◆ **About this exercise**
Up to and including the line holding "3. Execute o", write out the data exactly from its first line, but not the pictures.

(Dataset entries)
'''

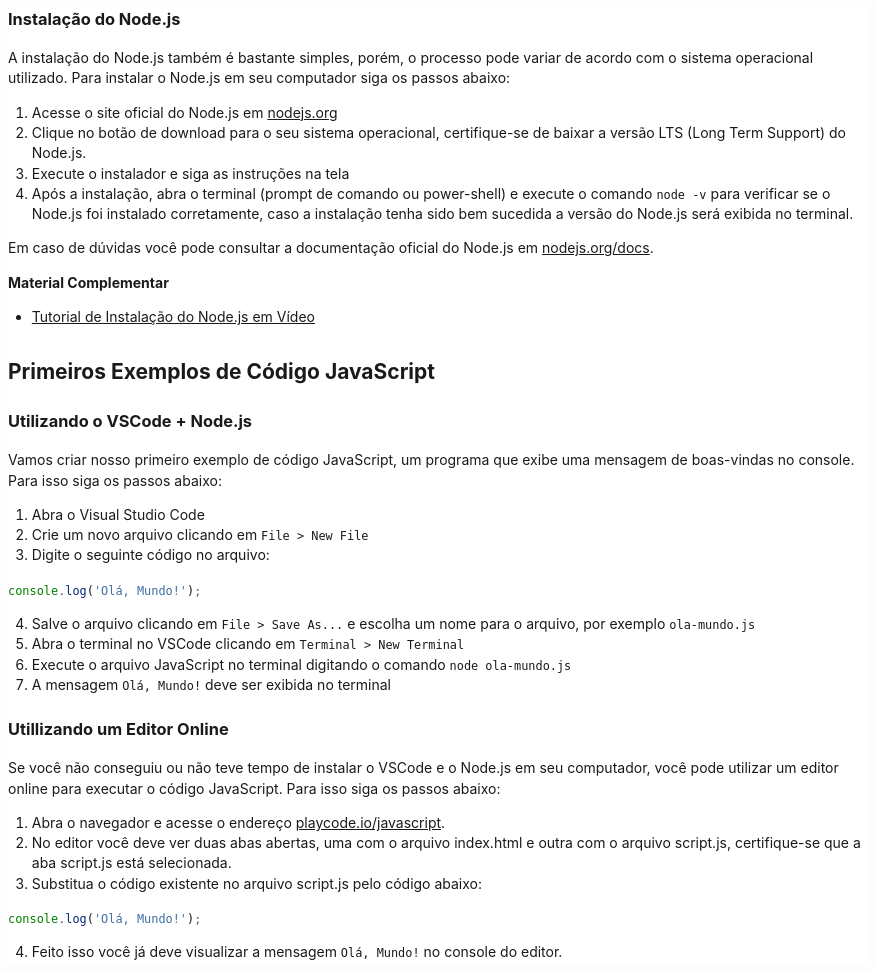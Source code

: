### Instalação do Node.js

A instalação do Node.js também é bastante simples, porém, o processo pode variar de acordo com o sistema operacional utilizado. Para instalar o Node.js em seu computador siga os passos abaixo:

1. Acesse o site oficial do Node.js em [nodejs.org](https://nodejs.org/)
2. Clique no botão de download para o seu sistema operacional, certifique-se de baixar a versão LTS (Long Term Support) do Node.js.
3. Execute o instalador e siga as instruções na tela
4. Após a instalação, abra o terminal (prompt de comando ou power-shell) e execute o comando `node -v` para verificar se o Node.js foi instalado corretamente, caso a instalação tenha sido bem sucedida a versão do Node.js será exibida no terminal.

Em caso de dúvidas você pode consultar a documentação oficial do Node.js em [nodejs.org/docs](https://nodejs.org/docs).

__Material Complementar__

- [Tutorial de Instalação do Node.js em Vídeo](https://www.youtube.com/watch?v=-jft_9PlffQ)

## Primeiros Exemplos de Código JavaScript

### Utilizando o VSCode + Node.js

Vamos criar nosso primeiro exemplo de código JavaScript, um programa que exibe uma mensagem de boas-vindas no console. Para isso siga os passos abaixo:

1. Abra o Visual Studio Code
2. Crie um novo arquivo clicando em `File > New File`
3. Digite o seguinte código no arquivo:

```javascript
console.log('Olá, Mundo!');
```

4. Salve o arquivo clicando em `File > Save As...` e escolha um nome para o arquivo, por exemplo `ola-mundo.js`
5. Abra o terminal no VSCode clicando em `Terminal > New Terminal`
6. Execute o arquivo JavaScript no terminal digitando o comando `node ola-mundo.js`
7. A mensagem `Olá, Mundo!` deve ser exibida no terminal

### Utillizando um Editor Online

Se você não conseguiu ou não teve tempo de instalar o VSCode e o Node.js em seu computador, você pode utilizar um editor online para executar o código JavaScript. Para isso siga os passos abaixo:

1. Abra o navegador e acesse o endereço [playcode.io/javascript](https://playcode.io/javascript).
2. No editor você deve ver duas abas abertas, uma com o arquivo index.html e outra com o arquivo script.js, certifique-se que a aba script.js está selecionada.
3. Substitua o código existente no arquivo script.js pelo código abaixo:

```javascript
console.log('Olá, Mundo!');
```

4. Feito isso você já deve visualizar a mensagem `Olá, Mundo!` no console do editor.
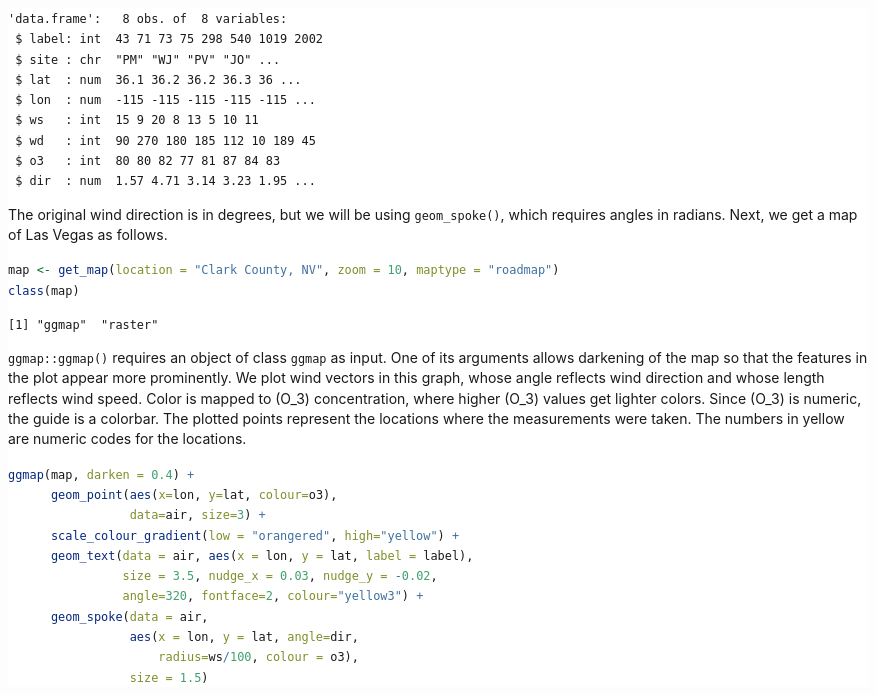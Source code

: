     'data.frame':   8 obs. of  8 variables:
     $ label: int  43 71 73 75 298 540 1019 2002
     $ site : chr  "PM" "WJ" "PV" "JO" ...
     $ lat  : num  36.1 36.2 36.2 36.3 36 ...
     $ lon  : num  -115 -115 -115 -115 -115 ...
     $ ws   : int  15 9 20 8 13 5 10 11
     $ wd   : int  90 270 180 185 112 10 189 45
     $ o3   : int  80 80 82 77 81 87 84 83
     $ dir  : num  1.57 4.71 3.14 3.23 1.95 ...

The original wind direction is in degrees, but we will be using `geom_spoke()`, which requires angles in radians. Next, we get a map of Las Vegas as follows.

``` r
map <- get_map(location = "Clark County, NV", zoom = 10, maptype = "roadmap")
class(map)
```

    [1] "ggmap"  "raster"

`ggmap::ggmap()` requires an object of class `ggmap` as input. One of its arguments allows darkening of the map so that the features in the plot appear more prominently. We plot wind vectors in this graph, whose angle reflects wind direction and whose length reflects wind speed. Color is mapped to \(O_3\) concentration, where higher \(O_3\) values get lighter colors. Since \(O_3\) is numeric, the guide is a colorbar. The plotted points represent the locations where the measurements were taken. The numbers in yellow are numeric codes for the locations.

``` r
ggmap(map, darken = 0.4) + 
      geom_point(aes(x=lon, y=lat, colour=o3), 
                 data=air, size=3) + 
      scale_colour_gradient(low = "orangered", high="yellow") + 
      geom_text(data = air, aes(x = lon, y = lat, label = label), 
                size = 3.5, nudge_x = 0.03, nudge_y = -0.02,
                angle=320, fontface=2, colour="yellow3") +
      geom_spoke(data = air, 
                 aes(x = lon, y = lat, angle=dir, 
                     radius=ws/100, colour = o3),
                 size = 1.5)
```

'''

◆ **Answer space**
Source code

:### Instalação do Node.js

A instalação do Node.js também é bastante simples, porém, o processo pode variar de acordo com o sistema operacional utilizado. Para instalar o Node.js em seu computador siga os passos abaixo:

1. Acesse o site oficial do Node.js em [nodejs.org](https://nodejs.org/)
2. Clique no botão de download para o seu sistema operacional, certifique-se de baixar a versão LTS (Long Term Support) do Node.js.
3. Execute o instalador e siga as instruções na tela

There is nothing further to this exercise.